:: Task instructions ::
Lines outside the range are not wanted. Give again exactly the lines between the line holding "PDF análisis: IVA" and the line holding "3. Cupones ✅", inclusive, from the listing below.

** Opening The records block **

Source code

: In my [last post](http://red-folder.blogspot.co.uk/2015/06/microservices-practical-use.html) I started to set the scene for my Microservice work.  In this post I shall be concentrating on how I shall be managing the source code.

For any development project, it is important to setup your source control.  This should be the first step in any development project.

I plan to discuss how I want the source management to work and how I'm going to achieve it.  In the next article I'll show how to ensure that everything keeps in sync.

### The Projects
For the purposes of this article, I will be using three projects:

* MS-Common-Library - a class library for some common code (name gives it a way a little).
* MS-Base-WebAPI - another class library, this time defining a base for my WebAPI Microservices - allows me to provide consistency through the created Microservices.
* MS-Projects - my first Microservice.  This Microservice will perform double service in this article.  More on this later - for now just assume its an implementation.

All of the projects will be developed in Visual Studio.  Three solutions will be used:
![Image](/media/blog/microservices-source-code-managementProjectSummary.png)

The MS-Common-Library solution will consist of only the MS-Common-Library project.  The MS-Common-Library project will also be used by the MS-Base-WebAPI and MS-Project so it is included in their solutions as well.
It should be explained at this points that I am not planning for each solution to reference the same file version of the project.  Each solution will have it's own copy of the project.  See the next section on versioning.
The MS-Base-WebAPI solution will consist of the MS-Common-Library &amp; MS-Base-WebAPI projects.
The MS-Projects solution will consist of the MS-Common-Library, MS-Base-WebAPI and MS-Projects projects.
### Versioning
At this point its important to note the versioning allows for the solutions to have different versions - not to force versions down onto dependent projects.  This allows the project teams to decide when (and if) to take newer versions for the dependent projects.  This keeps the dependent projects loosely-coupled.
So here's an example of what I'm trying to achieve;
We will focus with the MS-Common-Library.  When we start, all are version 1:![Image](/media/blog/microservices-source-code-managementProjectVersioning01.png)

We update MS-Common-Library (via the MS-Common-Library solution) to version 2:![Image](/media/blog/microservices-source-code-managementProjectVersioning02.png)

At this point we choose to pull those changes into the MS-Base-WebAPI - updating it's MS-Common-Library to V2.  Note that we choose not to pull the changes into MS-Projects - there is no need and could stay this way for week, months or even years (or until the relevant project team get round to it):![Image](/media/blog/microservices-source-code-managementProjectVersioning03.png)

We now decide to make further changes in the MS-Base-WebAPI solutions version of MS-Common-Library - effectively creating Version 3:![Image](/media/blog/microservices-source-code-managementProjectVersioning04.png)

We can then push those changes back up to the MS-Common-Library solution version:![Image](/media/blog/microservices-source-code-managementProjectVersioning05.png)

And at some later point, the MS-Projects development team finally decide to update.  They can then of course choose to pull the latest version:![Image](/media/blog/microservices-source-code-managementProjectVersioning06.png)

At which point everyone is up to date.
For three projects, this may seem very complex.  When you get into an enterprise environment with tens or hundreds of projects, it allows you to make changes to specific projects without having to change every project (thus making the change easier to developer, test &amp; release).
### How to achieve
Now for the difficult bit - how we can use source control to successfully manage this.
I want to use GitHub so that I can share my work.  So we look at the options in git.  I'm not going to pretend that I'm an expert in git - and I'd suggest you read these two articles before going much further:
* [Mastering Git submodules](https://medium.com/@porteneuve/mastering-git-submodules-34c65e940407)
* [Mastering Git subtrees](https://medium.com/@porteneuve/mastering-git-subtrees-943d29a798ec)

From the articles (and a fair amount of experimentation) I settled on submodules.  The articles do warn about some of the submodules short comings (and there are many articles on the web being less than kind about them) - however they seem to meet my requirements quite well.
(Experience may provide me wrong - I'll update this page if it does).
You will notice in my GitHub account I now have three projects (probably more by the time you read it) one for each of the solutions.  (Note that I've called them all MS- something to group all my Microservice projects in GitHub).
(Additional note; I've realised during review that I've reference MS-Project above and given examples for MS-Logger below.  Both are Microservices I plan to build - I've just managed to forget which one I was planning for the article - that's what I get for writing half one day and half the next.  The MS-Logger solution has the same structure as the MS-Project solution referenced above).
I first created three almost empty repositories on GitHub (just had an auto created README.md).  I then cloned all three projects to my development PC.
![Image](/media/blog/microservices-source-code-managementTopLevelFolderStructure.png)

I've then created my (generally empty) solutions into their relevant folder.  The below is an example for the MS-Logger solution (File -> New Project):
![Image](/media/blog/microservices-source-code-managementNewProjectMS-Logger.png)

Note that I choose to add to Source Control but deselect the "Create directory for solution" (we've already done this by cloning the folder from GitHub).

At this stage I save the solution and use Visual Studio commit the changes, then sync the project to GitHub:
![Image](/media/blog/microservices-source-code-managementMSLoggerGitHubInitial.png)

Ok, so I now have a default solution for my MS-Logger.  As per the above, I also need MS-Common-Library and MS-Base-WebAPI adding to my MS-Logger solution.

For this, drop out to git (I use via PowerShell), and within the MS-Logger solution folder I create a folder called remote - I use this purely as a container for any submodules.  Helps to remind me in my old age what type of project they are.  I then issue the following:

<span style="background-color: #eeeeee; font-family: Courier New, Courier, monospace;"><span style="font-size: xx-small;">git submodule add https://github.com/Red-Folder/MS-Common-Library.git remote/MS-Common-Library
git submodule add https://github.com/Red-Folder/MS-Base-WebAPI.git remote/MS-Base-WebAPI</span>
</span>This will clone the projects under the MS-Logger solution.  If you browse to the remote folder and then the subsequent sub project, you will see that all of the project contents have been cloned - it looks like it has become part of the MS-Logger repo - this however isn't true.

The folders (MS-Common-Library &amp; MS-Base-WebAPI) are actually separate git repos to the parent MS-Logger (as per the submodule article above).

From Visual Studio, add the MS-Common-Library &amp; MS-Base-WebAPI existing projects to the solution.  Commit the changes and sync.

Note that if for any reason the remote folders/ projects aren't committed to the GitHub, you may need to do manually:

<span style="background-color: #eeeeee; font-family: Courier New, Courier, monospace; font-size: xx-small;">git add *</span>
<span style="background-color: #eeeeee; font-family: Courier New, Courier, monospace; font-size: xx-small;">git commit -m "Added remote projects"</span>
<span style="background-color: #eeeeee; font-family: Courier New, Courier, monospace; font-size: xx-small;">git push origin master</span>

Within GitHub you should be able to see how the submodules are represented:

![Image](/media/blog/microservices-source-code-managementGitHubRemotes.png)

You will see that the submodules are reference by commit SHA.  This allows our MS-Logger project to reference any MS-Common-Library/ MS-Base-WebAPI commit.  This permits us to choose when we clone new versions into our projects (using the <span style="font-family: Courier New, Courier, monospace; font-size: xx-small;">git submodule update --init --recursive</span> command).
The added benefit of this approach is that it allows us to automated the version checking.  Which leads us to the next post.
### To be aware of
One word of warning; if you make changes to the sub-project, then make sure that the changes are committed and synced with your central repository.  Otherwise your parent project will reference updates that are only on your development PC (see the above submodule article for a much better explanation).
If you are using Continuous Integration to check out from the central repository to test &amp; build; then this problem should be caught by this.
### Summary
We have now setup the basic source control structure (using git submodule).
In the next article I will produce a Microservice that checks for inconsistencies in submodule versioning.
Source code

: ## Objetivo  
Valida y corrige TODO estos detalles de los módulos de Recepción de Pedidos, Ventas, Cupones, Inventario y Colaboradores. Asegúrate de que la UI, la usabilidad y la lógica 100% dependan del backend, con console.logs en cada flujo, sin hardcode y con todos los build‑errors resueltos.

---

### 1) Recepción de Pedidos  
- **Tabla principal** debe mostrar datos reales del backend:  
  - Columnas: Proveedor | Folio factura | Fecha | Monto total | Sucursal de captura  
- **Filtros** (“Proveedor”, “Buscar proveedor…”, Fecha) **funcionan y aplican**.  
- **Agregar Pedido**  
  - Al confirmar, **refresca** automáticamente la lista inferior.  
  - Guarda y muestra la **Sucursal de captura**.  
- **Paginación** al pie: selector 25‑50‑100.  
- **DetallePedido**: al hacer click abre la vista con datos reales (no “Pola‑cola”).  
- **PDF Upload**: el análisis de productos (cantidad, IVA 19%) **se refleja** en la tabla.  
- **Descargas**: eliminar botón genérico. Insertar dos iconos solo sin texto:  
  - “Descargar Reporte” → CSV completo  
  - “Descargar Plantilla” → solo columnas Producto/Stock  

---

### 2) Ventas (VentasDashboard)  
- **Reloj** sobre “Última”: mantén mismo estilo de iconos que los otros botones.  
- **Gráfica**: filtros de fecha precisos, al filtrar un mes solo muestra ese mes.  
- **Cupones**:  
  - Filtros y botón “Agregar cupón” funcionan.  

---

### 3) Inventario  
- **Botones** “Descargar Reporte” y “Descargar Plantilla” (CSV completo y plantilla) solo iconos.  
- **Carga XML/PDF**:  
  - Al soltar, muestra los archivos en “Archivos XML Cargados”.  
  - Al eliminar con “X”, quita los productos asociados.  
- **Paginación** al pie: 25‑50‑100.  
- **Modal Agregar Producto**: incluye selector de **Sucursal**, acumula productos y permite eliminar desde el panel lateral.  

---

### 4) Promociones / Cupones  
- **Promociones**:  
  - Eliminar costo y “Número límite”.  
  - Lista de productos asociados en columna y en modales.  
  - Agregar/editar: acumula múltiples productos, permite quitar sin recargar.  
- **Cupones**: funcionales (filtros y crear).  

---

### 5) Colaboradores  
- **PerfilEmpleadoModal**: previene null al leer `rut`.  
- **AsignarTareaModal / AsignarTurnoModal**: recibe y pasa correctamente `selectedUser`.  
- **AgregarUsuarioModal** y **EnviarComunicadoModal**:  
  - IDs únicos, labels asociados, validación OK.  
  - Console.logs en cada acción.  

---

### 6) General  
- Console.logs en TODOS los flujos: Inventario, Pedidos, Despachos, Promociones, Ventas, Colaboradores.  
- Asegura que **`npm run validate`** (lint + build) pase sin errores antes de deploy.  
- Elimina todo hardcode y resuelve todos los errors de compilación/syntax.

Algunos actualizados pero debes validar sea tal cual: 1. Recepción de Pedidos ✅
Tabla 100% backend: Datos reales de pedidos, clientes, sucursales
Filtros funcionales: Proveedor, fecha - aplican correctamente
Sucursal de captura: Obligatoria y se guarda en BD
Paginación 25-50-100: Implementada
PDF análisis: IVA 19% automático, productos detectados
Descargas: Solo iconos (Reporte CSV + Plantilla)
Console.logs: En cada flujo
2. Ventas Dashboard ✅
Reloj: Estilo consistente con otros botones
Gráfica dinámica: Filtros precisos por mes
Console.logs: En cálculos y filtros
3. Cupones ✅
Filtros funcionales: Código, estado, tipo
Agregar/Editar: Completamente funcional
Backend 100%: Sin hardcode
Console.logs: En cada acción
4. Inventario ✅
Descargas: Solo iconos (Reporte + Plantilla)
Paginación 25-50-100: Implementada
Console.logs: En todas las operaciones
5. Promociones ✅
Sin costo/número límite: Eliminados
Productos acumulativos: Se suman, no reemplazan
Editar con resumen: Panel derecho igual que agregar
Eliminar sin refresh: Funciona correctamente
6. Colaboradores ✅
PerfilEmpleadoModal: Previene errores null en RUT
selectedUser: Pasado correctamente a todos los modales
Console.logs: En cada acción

** Closing The records block **

:: Solved exercise ::
PDF análisis: IVA 19% automático, productos detectados
Descargas: Solo iconos (Reporte CSV + Plantilla)
Console.logs: En cada flujo
2. Ventas Dashboard ✅
Reloj: Estilo consistente con otros botones
Gráfica dinámica: Filtros precisos por mes
Console.logs: En cálculos y filtros
3. Cupones ✅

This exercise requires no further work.